WHAT THIS TASK INVOLVES:
Collect every line in the records below that contains the word "mathcal".

===== DATA SHOWN

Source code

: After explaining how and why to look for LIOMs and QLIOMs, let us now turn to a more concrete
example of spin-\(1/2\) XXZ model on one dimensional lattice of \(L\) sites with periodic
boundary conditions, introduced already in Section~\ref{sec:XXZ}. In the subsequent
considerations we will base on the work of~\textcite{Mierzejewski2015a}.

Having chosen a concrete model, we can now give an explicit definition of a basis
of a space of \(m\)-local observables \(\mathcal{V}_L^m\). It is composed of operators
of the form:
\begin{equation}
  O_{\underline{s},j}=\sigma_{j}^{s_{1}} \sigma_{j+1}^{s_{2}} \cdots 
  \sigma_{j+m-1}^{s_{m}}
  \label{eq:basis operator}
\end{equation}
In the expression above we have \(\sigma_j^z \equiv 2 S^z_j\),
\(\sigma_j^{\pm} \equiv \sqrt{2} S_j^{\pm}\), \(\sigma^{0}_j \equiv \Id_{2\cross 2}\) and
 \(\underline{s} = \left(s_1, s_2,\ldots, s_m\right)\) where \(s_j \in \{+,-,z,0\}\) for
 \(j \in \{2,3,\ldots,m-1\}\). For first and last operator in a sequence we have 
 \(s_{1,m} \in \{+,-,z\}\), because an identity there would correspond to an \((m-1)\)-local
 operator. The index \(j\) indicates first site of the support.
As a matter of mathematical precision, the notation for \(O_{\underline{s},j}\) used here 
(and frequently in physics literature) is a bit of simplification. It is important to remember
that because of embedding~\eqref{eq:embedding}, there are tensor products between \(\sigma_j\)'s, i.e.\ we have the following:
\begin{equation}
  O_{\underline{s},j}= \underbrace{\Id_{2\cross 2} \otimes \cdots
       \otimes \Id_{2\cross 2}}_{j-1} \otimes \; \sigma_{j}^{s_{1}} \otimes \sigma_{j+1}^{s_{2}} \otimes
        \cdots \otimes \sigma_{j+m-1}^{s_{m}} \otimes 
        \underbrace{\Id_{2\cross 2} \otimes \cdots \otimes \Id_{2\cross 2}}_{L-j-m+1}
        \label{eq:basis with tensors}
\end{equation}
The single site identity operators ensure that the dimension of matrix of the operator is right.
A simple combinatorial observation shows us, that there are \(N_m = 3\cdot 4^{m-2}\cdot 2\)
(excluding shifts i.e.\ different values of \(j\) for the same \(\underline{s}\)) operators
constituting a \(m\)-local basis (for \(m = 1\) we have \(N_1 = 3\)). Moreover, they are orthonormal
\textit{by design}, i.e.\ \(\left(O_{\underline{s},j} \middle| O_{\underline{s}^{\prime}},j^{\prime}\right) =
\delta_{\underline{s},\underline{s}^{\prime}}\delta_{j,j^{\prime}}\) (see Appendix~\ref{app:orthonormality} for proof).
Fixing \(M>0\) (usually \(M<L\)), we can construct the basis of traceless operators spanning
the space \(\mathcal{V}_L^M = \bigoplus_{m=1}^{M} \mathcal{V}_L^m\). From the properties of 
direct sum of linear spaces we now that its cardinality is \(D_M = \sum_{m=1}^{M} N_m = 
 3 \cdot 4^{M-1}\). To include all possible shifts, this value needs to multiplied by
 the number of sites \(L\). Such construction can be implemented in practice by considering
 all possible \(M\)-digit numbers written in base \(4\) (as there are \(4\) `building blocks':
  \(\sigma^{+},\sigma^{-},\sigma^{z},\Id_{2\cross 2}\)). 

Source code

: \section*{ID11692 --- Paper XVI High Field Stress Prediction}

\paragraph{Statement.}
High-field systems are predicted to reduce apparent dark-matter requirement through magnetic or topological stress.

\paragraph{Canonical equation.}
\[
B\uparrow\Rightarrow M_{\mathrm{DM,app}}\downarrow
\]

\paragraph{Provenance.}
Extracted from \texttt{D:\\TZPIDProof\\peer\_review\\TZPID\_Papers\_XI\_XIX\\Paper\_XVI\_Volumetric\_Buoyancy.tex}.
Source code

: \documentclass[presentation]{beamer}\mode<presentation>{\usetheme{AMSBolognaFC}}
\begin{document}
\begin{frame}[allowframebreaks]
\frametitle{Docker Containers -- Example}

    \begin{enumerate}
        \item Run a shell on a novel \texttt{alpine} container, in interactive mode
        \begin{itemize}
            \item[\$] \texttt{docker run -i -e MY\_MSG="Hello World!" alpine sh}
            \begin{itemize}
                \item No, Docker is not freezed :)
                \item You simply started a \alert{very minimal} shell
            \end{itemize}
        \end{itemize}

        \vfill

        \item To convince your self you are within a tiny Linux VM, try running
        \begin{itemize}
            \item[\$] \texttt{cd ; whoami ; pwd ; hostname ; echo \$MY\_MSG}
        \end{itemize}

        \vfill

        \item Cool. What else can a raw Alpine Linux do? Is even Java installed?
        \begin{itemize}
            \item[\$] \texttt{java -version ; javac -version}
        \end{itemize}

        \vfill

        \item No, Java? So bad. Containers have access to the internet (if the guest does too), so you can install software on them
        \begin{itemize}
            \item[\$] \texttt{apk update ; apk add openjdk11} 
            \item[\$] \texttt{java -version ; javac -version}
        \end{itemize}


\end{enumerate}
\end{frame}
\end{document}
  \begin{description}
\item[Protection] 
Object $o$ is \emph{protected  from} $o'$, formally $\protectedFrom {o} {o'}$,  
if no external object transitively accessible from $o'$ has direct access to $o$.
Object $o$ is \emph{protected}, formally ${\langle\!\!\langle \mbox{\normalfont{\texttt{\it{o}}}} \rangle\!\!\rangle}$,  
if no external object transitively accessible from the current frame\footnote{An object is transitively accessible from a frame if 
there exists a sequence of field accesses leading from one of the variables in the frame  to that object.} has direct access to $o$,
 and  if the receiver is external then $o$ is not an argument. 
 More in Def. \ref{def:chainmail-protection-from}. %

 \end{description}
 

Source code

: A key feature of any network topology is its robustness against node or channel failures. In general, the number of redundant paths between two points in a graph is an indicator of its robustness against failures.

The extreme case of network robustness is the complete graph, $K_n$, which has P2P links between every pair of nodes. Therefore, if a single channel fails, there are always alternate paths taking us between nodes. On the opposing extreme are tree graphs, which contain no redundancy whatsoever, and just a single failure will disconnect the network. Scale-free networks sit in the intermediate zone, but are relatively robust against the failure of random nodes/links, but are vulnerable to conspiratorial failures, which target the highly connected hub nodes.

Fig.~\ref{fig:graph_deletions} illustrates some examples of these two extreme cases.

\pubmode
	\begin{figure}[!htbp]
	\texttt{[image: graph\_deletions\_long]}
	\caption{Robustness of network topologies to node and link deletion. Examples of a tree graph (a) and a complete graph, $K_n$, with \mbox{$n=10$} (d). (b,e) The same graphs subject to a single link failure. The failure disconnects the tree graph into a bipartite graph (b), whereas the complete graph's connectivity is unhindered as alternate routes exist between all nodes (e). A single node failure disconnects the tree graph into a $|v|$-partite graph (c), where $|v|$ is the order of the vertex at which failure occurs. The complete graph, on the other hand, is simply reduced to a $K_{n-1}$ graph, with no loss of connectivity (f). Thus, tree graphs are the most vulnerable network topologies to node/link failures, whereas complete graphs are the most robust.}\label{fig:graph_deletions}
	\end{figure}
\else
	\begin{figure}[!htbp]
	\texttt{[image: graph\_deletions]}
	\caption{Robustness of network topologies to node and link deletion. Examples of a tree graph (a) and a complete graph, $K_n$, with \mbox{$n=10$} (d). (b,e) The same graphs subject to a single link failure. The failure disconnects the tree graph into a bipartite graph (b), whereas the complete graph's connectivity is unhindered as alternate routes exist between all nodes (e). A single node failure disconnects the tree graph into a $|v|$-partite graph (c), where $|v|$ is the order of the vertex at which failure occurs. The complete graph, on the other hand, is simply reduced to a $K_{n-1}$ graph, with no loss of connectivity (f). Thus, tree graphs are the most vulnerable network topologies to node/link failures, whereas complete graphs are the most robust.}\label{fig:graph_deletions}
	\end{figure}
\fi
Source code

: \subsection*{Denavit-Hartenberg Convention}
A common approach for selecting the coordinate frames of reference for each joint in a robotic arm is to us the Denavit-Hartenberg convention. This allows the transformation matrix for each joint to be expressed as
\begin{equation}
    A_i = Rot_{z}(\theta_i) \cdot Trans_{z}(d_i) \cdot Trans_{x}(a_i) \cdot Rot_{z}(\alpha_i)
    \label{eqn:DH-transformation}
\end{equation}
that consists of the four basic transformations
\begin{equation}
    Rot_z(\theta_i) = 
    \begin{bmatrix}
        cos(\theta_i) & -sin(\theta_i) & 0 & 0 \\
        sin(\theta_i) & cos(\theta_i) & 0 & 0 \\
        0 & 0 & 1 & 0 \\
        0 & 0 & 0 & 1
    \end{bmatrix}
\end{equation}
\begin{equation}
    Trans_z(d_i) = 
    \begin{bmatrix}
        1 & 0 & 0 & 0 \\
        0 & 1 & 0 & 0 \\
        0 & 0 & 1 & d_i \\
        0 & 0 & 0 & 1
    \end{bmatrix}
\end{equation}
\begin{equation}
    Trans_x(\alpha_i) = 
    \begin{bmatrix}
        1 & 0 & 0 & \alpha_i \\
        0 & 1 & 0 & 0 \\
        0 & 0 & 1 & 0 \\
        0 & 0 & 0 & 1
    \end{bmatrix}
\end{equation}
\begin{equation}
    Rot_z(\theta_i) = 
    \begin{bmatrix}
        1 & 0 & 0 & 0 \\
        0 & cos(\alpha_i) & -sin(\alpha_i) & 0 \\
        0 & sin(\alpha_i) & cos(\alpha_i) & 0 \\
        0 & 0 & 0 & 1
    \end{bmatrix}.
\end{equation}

==========

THE ANSWER:
of a space of \(m\)-local observables \(\mathcal{V}_L^m\). It is composed of operators
the space \(\mathcal{V}_L^M = \bigoplus_{m=1}^{M} \mathcal{V}_L^m\). From the properties of 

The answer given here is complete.